The first group is comprised of individuals working for a shipper “who are involved in the day-to-day transportation of goods and need the visibility to know where the shipments are so they can be proactive at spotting the ones that could be a problem.”

The second group is comprised of executives at very large companies who are unsure of what they’ve spent on shipping “because they have very large decentralized shipping networks and it is hard to know what the numbers are,” said Traff. For these clients, “it’s very powerful to have the visibility to instantly provide the number of shipments and how much the spend is.”

Asked by FreightWaves about Shipwell’s current revenues and what Series B proceeds will be spent on, he replied, “This was a great year for us. We saw 10x revenue growth in 2019. As we look ahead, we’ll be ramping up our sales and engineering teams in 2020. The size of our sales and engineering teams is roughly going to triple.”

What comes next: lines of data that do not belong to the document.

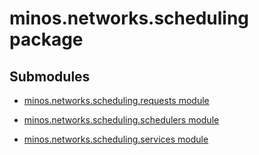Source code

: # minos.networks.scheduling package

## Submodules


* [minos.networks.scheduling.requests module](minos.networks.scheduling.requests.md)


* [minos.networks.scheduling.schedulers module](minos.networks.scheduling.schedulers.md)


* [minos.networks.scheduling.services module](minos.networks.scheduling.services.md)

He continued, “We had our start with the over-the-road domestic market, but what we’re finding is that by focusing on ‘middle-mile’ transportation, we’re getting pulled closer to ‘first mile’ and to ‘last mile.’ To provide the best value for the shipper and give them an end-to-end experience on one platform, looking at other modes and other geographies would be very in line with our value proposition. That’s very much within our focus.”

Asked about competition, he replied, “Our biggest competition is always just apathy. It’s this idea that supply chains have worked this way for 20-plus years and they’re doing fine and you don’t need to worry about them.

“But I do see this shifting over time and I think we’ll be on the right side of history. People are starting to realize that the way you did these things 10 years ago is not going to work 10 years from now. And they’re realizing that if they didn’t start changing 10 years ago, they’d better start today, because doing things differently is going to be really important as you start looking into the future.”